Aim of the task:
Filter the records down to the lines that hold the word "common", and copy each of those lines.

Data to examine:
=== Begin Enclosure ===

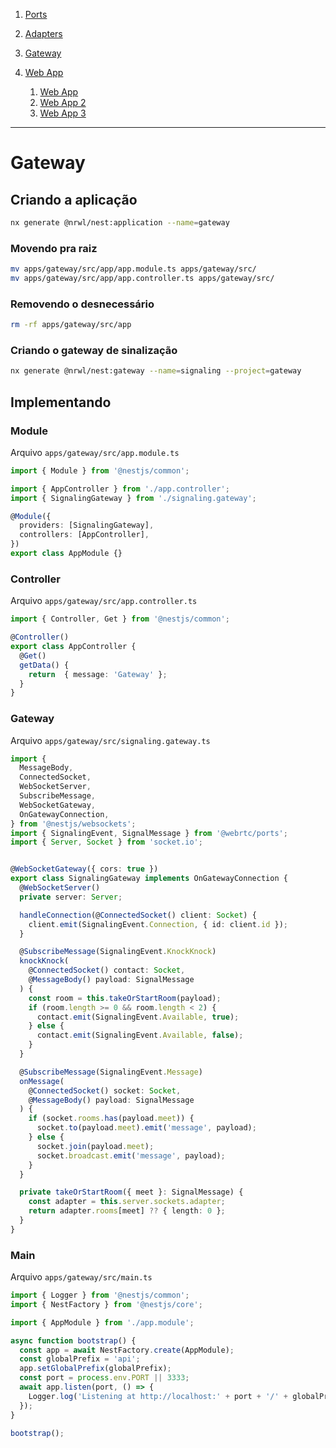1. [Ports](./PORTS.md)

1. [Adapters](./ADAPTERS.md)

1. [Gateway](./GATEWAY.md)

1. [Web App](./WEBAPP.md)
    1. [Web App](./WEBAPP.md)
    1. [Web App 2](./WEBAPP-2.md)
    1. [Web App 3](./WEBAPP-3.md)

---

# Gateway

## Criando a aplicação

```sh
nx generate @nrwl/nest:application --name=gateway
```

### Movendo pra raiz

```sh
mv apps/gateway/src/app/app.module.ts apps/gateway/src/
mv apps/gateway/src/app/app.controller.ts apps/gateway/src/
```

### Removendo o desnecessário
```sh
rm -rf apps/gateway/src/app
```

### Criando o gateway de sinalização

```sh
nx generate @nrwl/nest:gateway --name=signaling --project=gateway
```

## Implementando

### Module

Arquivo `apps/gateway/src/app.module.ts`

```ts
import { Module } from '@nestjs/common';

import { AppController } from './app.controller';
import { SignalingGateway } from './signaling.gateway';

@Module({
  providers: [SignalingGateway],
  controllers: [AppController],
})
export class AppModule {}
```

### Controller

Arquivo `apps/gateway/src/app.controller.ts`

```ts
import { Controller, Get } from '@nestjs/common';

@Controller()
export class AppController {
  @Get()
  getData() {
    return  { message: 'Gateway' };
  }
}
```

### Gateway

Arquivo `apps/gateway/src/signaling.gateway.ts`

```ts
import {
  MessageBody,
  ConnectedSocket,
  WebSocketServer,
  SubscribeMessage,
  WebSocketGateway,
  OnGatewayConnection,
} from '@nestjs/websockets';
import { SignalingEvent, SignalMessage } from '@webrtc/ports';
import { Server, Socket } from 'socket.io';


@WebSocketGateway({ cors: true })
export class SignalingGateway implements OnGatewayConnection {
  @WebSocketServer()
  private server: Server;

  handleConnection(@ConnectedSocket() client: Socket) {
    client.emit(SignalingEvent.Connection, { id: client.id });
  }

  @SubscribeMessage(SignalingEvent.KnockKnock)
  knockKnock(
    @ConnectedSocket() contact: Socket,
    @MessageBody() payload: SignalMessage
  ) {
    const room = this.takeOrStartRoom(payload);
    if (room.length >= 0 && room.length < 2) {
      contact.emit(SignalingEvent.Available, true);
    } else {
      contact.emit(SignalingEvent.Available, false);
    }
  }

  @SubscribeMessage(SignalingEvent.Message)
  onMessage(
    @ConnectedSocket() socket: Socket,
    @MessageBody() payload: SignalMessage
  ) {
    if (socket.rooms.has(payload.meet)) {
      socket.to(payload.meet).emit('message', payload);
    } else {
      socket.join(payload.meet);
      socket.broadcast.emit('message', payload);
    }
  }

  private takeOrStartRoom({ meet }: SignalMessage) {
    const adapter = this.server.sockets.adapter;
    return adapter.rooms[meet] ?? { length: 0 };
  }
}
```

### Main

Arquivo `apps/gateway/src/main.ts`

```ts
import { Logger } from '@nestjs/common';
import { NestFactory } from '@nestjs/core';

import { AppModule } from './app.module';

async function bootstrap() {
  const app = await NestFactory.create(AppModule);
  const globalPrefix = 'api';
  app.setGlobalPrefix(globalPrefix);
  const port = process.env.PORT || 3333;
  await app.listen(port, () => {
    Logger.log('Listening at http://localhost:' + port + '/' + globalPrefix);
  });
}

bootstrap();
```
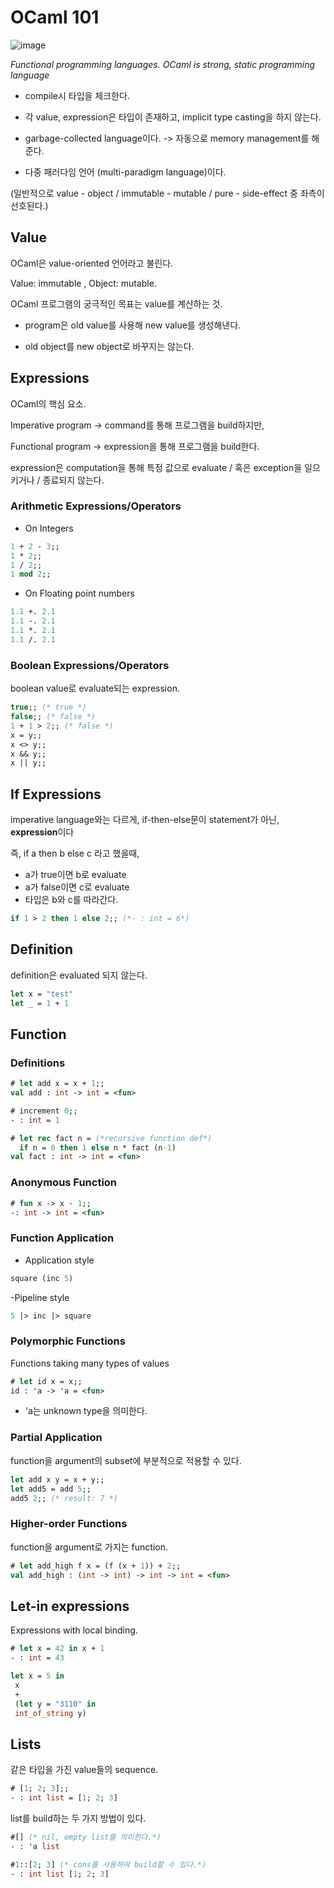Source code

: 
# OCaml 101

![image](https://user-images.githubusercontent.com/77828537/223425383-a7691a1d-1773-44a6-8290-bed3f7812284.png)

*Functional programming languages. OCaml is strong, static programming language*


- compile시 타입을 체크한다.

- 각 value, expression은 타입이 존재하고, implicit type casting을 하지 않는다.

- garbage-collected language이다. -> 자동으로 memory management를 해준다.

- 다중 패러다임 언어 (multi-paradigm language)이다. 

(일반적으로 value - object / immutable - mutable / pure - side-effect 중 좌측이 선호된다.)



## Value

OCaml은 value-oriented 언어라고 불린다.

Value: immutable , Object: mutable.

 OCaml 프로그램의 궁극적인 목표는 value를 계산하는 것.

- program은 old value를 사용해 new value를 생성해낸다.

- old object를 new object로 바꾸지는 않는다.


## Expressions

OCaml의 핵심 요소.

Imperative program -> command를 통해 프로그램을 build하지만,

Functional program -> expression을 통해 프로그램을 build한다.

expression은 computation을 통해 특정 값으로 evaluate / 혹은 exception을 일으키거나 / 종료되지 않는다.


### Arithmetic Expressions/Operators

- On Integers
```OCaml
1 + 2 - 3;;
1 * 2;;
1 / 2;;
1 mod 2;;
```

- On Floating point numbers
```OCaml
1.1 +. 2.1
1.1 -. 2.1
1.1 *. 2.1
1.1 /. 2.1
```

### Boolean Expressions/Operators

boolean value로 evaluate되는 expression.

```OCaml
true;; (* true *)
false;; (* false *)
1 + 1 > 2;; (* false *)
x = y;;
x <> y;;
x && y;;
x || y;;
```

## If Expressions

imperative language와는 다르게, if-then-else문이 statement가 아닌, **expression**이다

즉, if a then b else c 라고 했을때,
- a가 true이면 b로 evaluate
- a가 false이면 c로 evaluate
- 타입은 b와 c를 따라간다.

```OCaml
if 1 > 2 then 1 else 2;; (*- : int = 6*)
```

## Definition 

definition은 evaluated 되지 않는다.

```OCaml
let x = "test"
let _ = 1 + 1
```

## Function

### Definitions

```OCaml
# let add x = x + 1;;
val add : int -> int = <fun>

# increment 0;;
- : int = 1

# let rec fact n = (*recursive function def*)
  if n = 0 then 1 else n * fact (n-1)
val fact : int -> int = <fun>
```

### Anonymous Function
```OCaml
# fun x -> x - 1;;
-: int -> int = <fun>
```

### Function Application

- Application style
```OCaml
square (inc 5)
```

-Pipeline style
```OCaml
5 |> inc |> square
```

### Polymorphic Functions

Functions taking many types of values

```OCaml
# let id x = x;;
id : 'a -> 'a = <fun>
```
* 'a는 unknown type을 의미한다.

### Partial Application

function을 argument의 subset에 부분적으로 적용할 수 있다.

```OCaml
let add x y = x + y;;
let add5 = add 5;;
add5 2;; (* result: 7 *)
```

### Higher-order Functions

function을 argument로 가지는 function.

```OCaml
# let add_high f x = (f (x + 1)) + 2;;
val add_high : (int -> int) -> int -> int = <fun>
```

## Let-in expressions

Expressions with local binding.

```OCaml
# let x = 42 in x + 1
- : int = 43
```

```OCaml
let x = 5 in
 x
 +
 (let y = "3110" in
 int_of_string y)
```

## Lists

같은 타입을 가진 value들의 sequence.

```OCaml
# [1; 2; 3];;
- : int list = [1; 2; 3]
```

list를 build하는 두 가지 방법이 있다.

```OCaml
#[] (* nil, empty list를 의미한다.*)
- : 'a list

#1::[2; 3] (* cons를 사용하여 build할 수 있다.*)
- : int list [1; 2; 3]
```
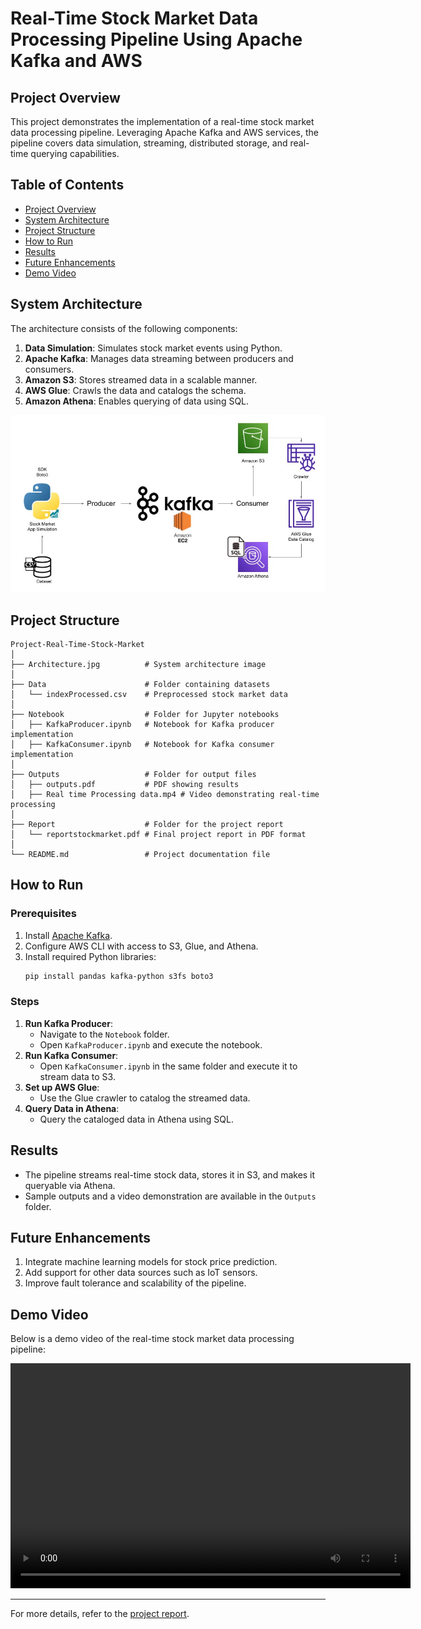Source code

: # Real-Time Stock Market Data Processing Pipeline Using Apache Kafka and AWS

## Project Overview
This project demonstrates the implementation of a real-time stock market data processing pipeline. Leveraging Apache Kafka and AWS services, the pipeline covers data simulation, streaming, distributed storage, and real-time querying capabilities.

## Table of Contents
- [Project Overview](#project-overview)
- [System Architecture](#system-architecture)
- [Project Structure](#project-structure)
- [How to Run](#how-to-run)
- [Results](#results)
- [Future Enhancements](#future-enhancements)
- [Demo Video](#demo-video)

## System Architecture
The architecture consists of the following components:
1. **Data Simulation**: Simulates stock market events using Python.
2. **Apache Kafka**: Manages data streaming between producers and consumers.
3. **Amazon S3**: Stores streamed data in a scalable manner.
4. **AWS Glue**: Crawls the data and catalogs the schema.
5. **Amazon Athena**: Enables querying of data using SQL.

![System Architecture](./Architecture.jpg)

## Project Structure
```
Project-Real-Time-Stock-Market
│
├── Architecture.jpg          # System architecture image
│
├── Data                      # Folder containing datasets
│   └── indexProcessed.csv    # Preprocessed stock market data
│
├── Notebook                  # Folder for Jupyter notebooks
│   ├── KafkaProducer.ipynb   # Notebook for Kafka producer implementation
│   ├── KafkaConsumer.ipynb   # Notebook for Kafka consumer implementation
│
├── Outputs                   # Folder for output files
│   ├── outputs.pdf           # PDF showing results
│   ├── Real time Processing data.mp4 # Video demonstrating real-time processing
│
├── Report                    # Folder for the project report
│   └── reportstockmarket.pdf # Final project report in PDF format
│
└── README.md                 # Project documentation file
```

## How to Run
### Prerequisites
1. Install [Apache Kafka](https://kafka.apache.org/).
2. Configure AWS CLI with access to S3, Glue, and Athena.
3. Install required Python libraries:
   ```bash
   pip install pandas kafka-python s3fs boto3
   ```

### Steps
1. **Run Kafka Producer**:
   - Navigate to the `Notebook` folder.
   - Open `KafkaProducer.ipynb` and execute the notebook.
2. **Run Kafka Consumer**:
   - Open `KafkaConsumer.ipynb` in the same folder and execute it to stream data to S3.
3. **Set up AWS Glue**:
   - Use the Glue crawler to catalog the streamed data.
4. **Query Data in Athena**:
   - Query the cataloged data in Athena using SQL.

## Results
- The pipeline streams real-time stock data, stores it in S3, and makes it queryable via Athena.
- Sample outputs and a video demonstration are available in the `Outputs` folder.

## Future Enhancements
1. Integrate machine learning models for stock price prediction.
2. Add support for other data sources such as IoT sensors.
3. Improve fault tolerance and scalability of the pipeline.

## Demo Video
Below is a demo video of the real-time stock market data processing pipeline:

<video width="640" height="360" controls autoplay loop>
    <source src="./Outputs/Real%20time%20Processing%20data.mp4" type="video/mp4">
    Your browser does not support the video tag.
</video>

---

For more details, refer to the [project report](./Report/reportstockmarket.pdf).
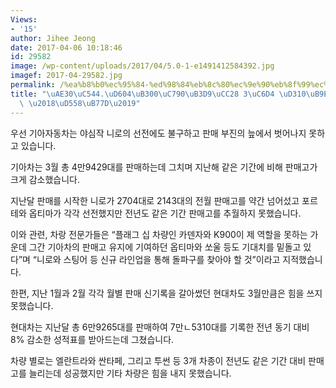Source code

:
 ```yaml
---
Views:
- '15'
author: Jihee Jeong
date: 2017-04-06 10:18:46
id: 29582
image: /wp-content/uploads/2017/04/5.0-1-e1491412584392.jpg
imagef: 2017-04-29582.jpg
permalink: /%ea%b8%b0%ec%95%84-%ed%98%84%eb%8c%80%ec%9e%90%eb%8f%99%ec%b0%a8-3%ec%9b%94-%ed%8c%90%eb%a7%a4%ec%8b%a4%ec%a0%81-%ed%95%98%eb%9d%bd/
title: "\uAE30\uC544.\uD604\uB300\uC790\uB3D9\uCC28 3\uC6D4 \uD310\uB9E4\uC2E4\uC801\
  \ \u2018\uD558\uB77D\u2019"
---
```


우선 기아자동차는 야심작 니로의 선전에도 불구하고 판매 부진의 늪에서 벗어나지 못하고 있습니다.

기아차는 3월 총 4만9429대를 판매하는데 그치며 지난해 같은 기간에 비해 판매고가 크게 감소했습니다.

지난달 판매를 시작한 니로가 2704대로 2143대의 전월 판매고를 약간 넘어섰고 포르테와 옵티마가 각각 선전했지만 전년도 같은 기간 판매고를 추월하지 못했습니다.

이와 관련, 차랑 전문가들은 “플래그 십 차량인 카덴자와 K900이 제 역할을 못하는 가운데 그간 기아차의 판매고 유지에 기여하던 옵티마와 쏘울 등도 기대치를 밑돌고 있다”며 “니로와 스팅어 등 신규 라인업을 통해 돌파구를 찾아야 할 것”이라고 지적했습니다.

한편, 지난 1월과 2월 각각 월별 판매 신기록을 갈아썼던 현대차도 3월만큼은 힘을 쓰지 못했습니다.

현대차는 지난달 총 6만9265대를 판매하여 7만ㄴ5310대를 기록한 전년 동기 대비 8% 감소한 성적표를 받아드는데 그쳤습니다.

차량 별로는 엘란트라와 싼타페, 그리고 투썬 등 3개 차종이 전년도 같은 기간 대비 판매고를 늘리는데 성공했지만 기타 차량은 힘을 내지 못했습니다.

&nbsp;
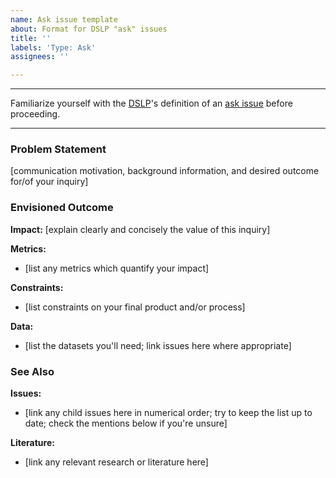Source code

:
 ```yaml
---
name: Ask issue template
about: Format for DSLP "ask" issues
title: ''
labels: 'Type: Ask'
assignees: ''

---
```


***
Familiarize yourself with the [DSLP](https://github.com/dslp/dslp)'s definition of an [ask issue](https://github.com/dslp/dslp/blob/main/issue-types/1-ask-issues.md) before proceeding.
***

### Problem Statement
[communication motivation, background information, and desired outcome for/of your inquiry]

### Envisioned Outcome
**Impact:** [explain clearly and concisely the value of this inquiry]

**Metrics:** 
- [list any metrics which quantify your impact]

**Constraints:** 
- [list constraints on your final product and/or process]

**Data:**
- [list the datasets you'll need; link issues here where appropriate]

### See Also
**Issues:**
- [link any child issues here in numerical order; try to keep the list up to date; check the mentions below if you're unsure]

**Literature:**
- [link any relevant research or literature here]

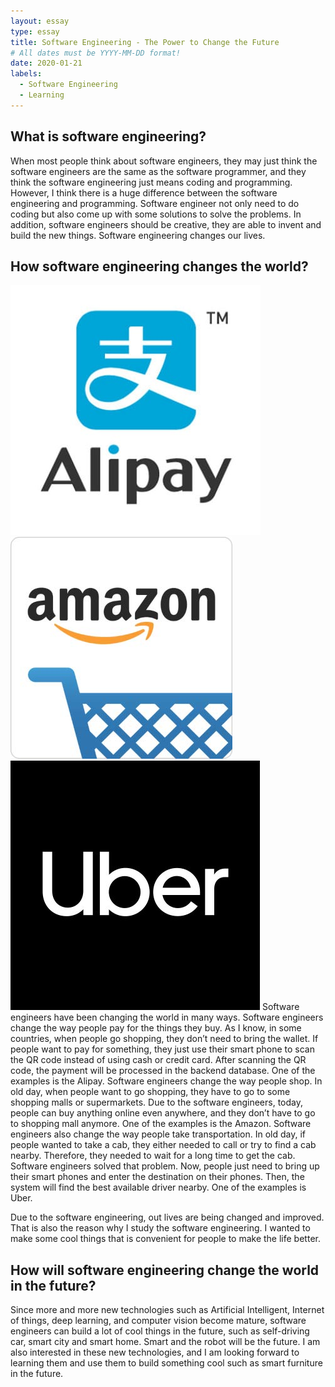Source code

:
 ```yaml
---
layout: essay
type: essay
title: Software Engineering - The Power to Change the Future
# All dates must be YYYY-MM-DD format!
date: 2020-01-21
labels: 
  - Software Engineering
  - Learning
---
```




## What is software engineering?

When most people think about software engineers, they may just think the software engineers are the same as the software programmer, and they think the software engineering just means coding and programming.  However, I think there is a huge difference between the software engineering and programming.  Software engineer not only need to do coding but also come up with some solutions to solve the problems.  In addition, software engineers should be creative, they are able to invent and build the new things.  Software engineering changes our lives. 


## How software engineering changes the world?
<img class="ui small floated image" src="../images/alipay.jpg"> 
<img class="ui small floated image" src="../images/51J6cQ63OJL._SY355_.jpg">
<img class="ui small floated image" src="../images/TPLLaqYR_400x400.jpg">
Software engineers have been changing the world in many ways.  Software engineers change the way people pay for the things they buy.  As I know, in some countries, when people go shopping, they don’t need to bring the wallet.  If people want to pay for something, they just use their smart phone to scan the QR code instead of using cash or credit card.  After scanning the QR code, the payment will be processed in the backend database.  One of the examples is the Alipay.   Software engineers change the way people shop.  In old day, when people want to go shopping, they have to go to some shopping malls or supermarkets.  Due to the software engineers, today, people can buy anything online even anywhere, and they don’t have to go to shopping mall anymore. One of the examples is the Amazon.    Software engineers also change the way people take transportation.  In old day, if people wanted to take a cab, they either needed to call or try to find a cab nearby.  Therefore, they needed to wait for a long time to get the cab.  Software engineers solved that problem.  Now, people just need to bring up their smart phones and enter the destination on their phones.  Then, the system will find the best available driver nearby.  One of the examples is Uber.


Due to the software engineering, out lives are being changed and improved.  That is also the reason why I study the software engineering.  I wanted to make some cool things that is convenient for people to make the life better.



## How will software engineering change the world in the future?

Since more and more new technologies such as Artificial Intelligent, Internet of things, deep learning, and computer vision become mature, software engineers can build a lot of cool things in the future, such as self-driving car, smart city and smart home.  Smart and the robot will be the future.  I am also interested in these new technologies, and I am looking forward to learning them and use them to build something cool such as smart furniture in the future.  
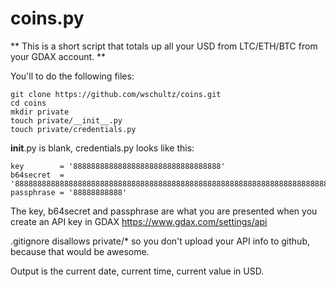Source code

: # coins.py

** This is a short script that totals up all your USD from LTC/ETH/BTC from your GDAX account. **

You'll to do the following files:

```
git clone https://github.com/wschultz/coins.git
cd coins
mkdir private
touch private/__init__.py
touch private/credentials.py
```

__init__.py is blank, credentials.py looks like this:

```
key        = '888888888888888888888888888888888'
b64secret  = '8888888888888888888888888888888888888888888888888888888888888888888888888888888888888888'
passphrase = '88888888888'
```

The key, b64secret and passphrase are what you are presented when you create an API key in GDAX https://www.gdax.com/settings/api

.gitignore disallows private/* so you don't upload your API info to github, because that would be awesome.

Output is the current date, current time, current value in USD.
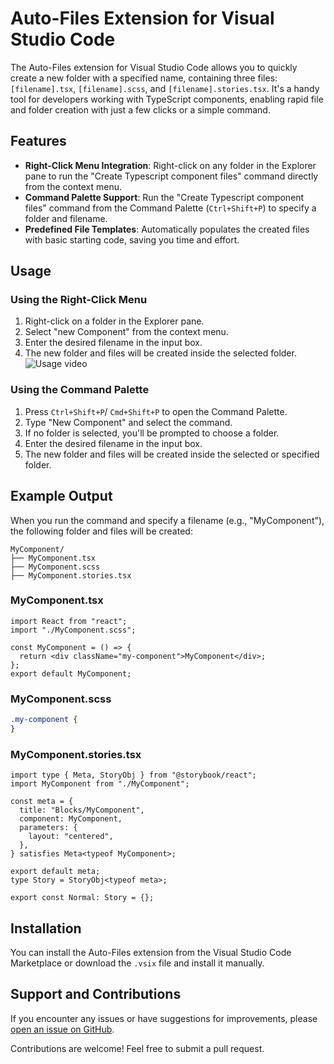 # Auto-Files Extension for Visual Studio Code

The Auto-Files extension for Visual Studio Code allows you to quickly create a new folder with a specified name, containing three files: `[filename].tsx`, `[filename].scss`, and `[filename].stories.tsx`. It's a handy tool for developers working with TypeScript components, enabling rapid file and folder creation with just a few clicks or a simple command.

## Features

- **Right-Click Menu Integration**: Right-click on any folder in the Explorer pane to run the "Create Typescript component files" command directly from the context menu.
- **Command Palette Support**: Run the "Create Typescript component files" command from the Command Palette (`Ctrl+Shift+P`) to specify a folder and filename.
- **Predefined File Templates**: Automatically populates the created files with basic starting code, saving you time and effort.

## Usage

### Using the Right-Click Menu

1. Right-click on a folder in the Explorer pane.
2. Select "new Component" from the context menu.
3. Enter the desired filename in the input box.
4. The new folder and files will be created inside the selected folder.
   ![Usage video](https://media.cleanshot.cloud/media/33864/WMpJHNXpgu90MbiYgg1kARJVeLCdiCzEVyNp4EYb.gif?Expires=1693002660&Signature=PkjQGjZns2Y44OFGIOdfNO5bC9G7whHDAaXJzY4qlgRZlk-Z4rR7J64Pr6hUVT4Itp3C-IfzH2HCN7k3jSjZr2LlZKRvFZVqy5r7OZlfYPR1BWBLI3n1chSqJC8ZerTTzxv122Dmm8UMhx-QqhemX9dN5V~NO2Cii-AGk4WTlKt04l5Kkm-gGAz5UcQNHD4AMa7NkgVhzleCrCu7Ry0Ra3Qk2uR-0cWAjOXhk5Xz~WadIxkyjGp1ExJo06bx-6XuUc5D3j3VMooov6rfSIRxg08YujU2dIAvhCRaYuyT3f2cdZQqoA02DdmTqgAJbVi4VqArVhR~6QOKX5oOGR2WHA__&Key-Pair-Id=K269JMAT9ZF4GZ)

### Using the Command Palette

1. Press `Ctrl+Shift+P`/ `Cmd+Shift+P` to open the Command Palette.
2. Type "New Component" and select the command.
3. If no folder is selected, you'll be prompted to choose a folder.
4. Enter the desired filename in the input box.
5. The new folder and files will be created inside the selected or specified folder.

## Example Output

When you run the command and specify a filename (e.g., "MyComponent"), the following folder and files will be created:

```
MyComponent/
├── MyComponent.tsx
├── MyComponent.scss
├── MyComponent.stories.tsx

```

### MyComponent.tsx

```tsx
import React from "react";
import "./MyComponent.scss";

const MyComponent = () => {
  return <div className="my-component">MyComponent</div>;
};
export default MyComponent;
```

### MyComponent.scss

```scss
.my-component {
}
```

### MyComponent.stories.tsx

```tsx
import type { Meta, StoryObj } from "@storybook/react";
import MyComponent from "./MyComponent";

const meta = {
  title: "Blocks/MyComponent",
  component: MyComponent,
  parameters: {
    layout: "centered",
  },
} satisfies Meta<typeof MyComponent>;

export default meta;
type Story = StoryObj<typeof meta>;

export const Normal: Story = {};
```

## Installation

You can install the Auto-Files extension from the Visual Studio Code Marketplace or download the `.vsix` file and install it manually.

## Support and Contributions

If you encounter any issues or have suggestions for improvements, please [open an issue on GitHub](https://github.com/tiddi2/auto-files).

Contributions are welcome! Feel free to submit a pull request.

=== End Enclosure ===

Task response:
import { Module } from '@nestjs/common';
import { Controller, Get } from '@nestjs/common';
import { Logger } from '@nestjs/common';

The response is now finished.